The system, according to one or more embodiments describes herein,
is also equipped with sampling and feedback systems. The sampling
system contains a flare gas sampling point 152 and an exhaust gas
sampling point 154. Flare gas sampling point 152 may be located
anywhere downstream of separator 110, in some embodiments
downstream of choke valve 120, and in some embodiments proximate
the flare gas inlet 132 but prior to oxidant gas inlet 136 and
admixture of oxidant gas 20. Exhaust gas sampling point 154 may be
located anywhere downstream of the flare system 130, in some
embodiments proximate flare exhaust outlet 134.

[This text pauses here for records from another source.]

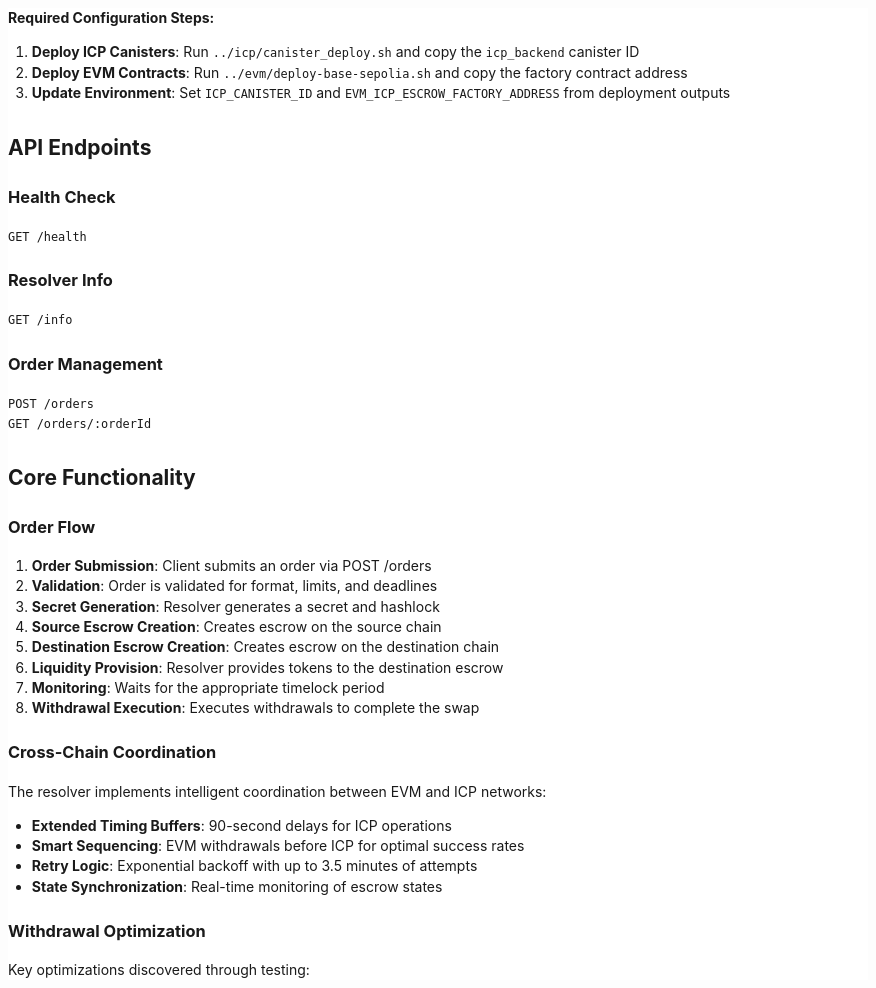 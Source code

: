 **Required Configuration Steps:**

1. **Deploy ICP Canisters**: Run `../icp/canister_deploy.sh` and copy the `icp_backend` canister ID
2. **Deploy EVM Contracts**: Run `../evm/deploy-base-sepolia.sh` and copy the factory contract address
3. **Update Environment**: Set `ICP_CANISTER_ID` and `EVM_ICP_ESCROW_FACTORY_ADDRESS` from deployment outputs

## API Endpoints

### Health Check
```bash
GET /health
```

### Resolver Info
```bash
GET /info
```

### Order Management
```bash
POST /orders
GET /orders/:orderId
```

## Core Functionality

### Order Flow

1. **Order Submission**: Client submits an order via POST /orders
2. **Validation**: Order is validated for format, limits, and deadlines
3. **Secret Generation**: Resolver generates a secret and hashlock
4. **Source Escrow Creation**: Creates escrow on the source chain
5. **Destination Escrow Creation**: Creates escrow on the destination chain
6. **Liquidity Provision**: Resolver provides tokens to the destination escrow
7. **Monitoring**: Waits for the appropriate timelock period
8. **Withdrawal Execution**: Executes withdrawals to complete the swap

### Cross-Chain Coordination

The resolver implements intelligent coordination between EVM and ICP networks:

- **Extended Timing Buffers**: 90-second delays for ICP operations
- **Smart Sequencing**: EVM withdrawals before ICP for optimal success rates
- **Retry Logic**: Exponential backoff with up to 3.5 minutes of attempts
- **State Synchronization**: Real-time monitoring of escrow states

### Withdrawal Optimization

Key optimizations discovered through testing:
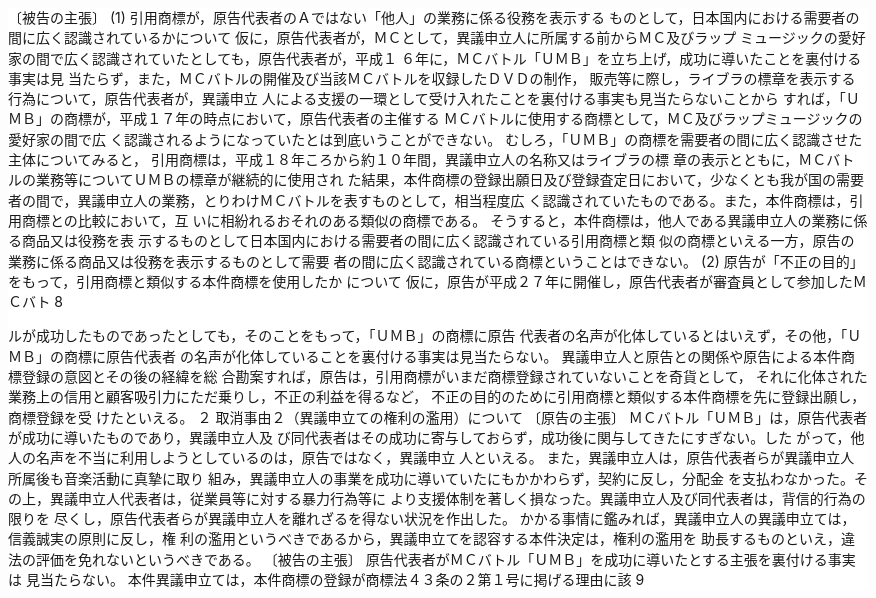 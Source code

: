 〔被告の主張〕 
(1) 引用商標が，原告代表者のＡではない「他人」の業務に係る役務を表示する
ものとして，日本国内における需要者の間に広く認識されているかについて 
 仮に，原告代表者が，ＭＣとして，異議申立人に所属する前からＭＣ及びラップ
ミュージックの愛好家の間で広く認識されていたとしても，原告代表者が，平成１
６年に，ＭＣバトル「ＵＭＢ」を立ち上げ，成功に導いたことを裏付ける事実は見
当たらず，また，ＭＣバトルの開催及び当該ＭＣバトルを収録したＤＶＤの制作，
販売等に際し，ライブラの標章を表示する行為について，原告代表者が，異議申立
人による支援の一環として受け入れたことを裏付ける事実も見当たらないことから
すれば，「ＵＭＢ」の商標が，平成１７年の時点において，原告代表者の主催する
ＭＣバトルに使用する商標として，ＭＣ及びラップミュージックの愛好家の間で広
く認識されるようになっていたとは到底いうことができない。 
 むしろ，「ＵＭＢ」の商標を需要者の間に広く認識させた主体についてみると，
引用商標は，平成１８年ころから約１０年間，異議申立人の名称又はライブラの標
章の表示とともに，ＭＣバトルの業務等についてＵＭＢの標章が継続的に使用され
た結果，本件商標の登録出願日及び登録査定日において，少なくとも我が国の需要
者の間で，異議申立人の業務，とりわけＭＣバトルを表すものとして，相当程度広
く認識されていたものである。また，本件商標は，引用商標との比較において，互
いに相紛れるおそれのある類似の商標である。 
 そうすると，本件商標は，他人である異議申立人の業務に係る商品又は役務を表
示するものとして日本国内における需要者の間に広く認識されている引用商標と類
似の商標といえる一方，原告の業務に係る商品又は役務を表示するものとして需要
者の間に広く認識されている商標ということはできない。 
(2) 原告が「不正の目的」をもって，引用商標と類似する本件商標を使用したか
について 
 仮に，原告が平成２７年に開催し，原告代表者が審査員として参加したＭＣバト
8 
 
ルが成功したものであったとしても，そのことをもって，「ＵＭＢ」の商標に原告
代表者の名声が化体しているとはいえず，その他，「ＵＭＢ」の商標に原告代表者
の名声が化体していることを裏付ける事実は見当たらない。 
 異議申立人と原告との関係や原告による本件商標登録の意図とその後の経緯を総
合勘案すれば，原告は，引用商標がいまだ商標登録されていないことを奇貨として，
それに化体された業務上の信用と顧客吸引力にただ乗りし，不正の利益を得るなど，
不正の目的のために引用商標と類似する本件商標を先に登録出願し，商標登録を受
けたといえる。 
 ２ 取消事由２（異議申立ての権利の濫用）について 
〔原告の主張〕 
 ＭＣバトル「ＵＭＢ」は，原告代表者が成功に導いたものであり，異議申立人及
び同代表者はその成功に寄与しておらず，成功後に関与してきたにすぎない。した
がって，他人の名声を不当に利用しようとしているのは，原告ではなく，異議申立
人といえる。 
 また，異議申立人は，原告代表者らが異議申立人所属後も音楽活動に真摯に取り
組み，異議申立人の事業を成功に導いていたにもかかわらず，契約に反し，分配金
を支払わなかった。その上，異議申立人代表者は，従業員等に対する暴力行為等に
より支援体制を著しく損なった。異議申立人及び同代表者は，背信的行為の限りを
尽くし，原告代表者らが異議申立人を離れざるを得ない状況を作出した。 
 かかる事情に鑑みれば，異議申立人の異議申立ては，信義誠実の原則に反し，権
利の濫用というべきであるから，異議申立てを認容する本件決定は，権利の濫用を
助長するものといえ，違法の評価を免れないというべきである。 
〔被告の主張〕 
 原告代表者がＭＣバトル「ＵＭＢ」を成功に導いたとする主張を裏付ける事実は
見当たらない。 
 本件異議申立ては，本件商標の登録が商標法４３条の２第１号に掲げる理由に該
9 
  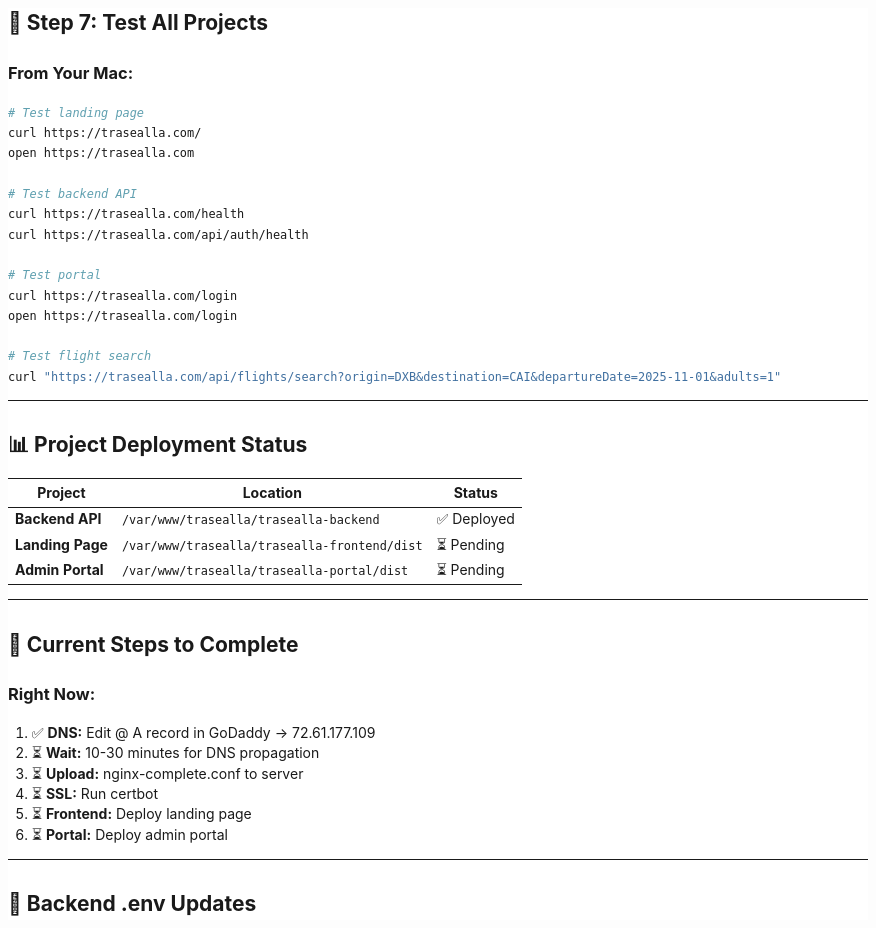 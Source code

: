 ## 🧪 **Step 7: Test All Projects**

### **From Your Mac:**

```bash
# Test landing page
curl https://trasealla.com/
open https://trasealla.com

# Test backend API
curl https://trasealla.com/health
curl https://trasealla.com/api/auth/health

# Test portal
curl https://trasealla.com/login
open https://trasealla.com/login

# Test flight search
curl "https://trasealla.com/api/flights/search?origin=DXB&destination=CAI&departureDate=2025-11-01&adults=1"
```

---

## 📊 **Project Deployment Status**

| Project | Location | Status |
|---------|----------|--------|
| **Backend API** | `/var/www/trasealla/trasealla-backend` | ✅ Deployed |
| **Landing Page** | `/var/www/trasealla/trasealla-frontend/dist` | ⏳ Pending |
| **Admin Portal** | `/var/www/trasealla/trasealla-portal/dist` | ⏳ Pending |

---

## 🎯 **Current Steps to Complete**

### **Right Now:**

1. ✅ **DNS:** Edit @ A record in GoDaddy → 72.61.177.109
2. ⏳ **Wait:** 10-30 minutes for DNS propagation
3. ⏳ **Upload:** nginx-complete.conf to server
4. ⏳ **SSL:** Run certbot
5. ⏳ **Frontend:** Deploy landing page
6. ⏳ **Portal:** Deploy admin portal

---

## 📝 **Backend .env Updates**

Flare gas sampling point 152 may be equipped with one or more of an
analytical chemistry package containing one or more of ion mobility
spectrometry, differential mobility spectrometry, isobaric
sampling, isothermal sampling, gas chromatograph, and
mass-spectroscopy for flare gas stream profiling.

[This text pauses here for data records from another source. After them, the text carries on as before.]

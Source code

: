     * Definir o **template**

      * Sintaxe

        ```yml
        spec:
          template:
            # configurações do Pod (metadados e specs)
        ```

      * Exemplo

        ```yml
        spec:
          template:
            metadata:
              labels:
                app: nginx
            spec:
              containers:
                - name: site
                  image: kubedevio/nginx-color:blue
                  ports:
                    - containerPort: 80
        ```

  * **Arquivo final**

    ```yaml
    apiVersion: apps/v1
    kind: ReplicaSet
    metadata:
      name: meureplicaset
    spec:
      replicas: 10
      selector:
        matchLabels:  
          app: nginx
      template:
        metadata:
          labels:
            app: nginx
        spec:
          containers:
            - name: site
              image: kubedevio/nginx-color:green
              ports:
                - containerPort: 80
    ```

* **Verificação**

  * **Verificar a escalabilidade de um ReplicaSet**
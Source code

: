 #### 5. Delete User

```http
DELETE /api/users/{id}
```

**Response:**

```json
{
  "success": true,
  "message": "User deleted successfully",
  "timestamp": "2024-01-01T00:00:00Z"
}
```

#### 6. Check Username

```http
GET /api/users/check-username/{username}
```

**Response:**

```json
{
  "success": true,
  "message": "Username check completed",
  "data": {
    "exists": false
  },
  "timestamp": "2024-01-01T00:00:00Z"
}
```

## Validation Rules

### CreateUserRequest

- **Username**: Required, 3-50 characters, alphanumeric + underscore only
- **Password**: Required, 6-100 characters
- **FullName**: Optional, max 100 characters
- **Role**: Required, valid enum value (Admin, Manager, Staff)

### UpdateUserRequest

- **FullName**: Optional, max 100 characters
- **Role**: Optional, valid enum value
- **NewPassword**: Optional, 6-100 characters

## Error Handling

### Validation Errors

Exhaust gas sampling point 154 may be equipped with one or more of
ion mobility spectrometry, differential mobility spectrometry,
real-time optical spectrometry, gas chromatograph,
mass-spectroscopy, and one or more ash filters which may be
equipped with an optical emitter-detector package for exhaust gas
profiling.
The oxidant gas 20 is supplied to flare system 130 by an air supply
unit 140. The oxidant gas 20 may be one or more of air, oxygen, or
other oxidants as appropriate for the particular process.
Additionally, the oxygen supply may be inerted with an inert gas
such as nitrogen to control or vary the oxygen concentration in
oxidant gas 20. According to one or more embodiments disclosed
herein, the oxidant gas 20 comprises air.

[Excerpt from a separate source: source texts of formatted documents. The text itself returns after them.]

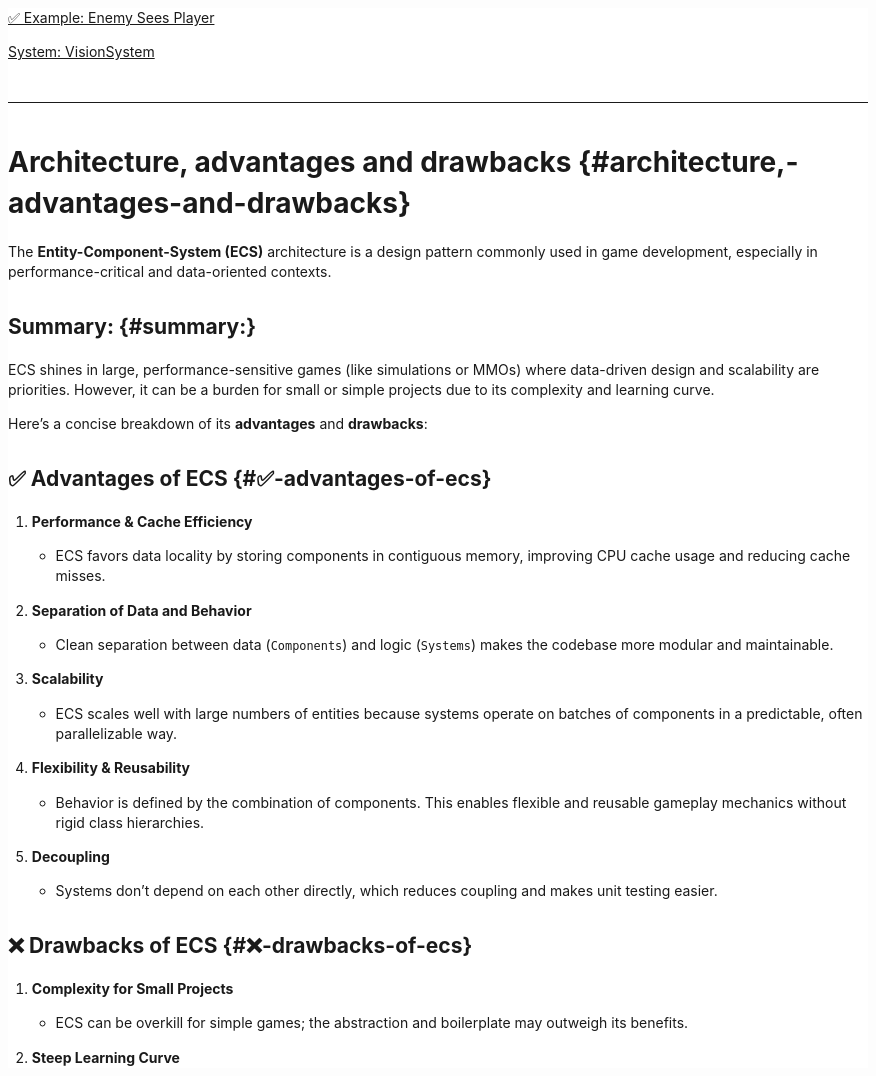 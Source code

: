 [✅ Example: Enemy Sees Player](#✅-example:-enemy-sees-player)

[System: VisionSystem](#system:-visionsystem)

# 

---

# Architecture, advantages and drawbacks {#architecture,-advantages-and-drawbacks}

The **Entity-Component-System (ECS)** architecture is a design pattern commonly used in game development, especially in performance-critical and data-oriented contexts. 

## **Summary**: {#summary:}

 ECS shines in large, performance-sensitive games (like simulations or MMOs) where data-driven design and scalability are priorities. However, it can be a burden for small or simple projects due to its complexity and learning curve.

Here’s a concise breakdown of its **advantages** and **drawbacks**:

## ✅ Advantages of ECS {#✅-advantages-of-ecs}

1. **Performance & Cache Efficiency**

   * ECS favors data locality by storing components in contiguous memory, improving CPU cache usage and reducing cache misses.

2. **Separation of Data and Behavior**

   * Clean separation between data (`Components`) and logic (`Systems`) makes the codebase more modular and maintainable.

3. **Scalability**

   * ECS scales well with large numbers of entities because systems operate on batches of components in a predictable, often parallelizable way.

4. **Flexibility & Reusability**

   * Behavior is defined by the combination of components. This enables flexible and reusable gameplay mechanics without rigid class hierarchies.

5. **Decoupling**

   * Systems don’t depend on each other directly, which reduces coupling and makes unit testing easier.

## ❌ Drawbacks of ECS {#❌-drawbacks-of-ecs}

1. **Complexity for Small Projects**

   * ECS can be overkill for simple games; the abstraction and boilerplate may outweigh its benefits.

2. **Steep Learning Curve**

An analytical control unit 150 may be provided to receive input
signals 162 and 164 from sampling points 152 and 154, respectively.
The analytical control unit 150 may be configured to process the
results obtained at sampling points 152 and 154 separately or may
be configured to compare the results obtained at sampling points
152 and 154 for differential analysis.
Analytical control unit 150 may provide one or more feedback
circuits as a result of the analysis or comparison of sampling
points 152 and 154 by analytical control unit 150. Feedback circuit
172 may vary the oxidant gas 20 flowrate from air supply 140.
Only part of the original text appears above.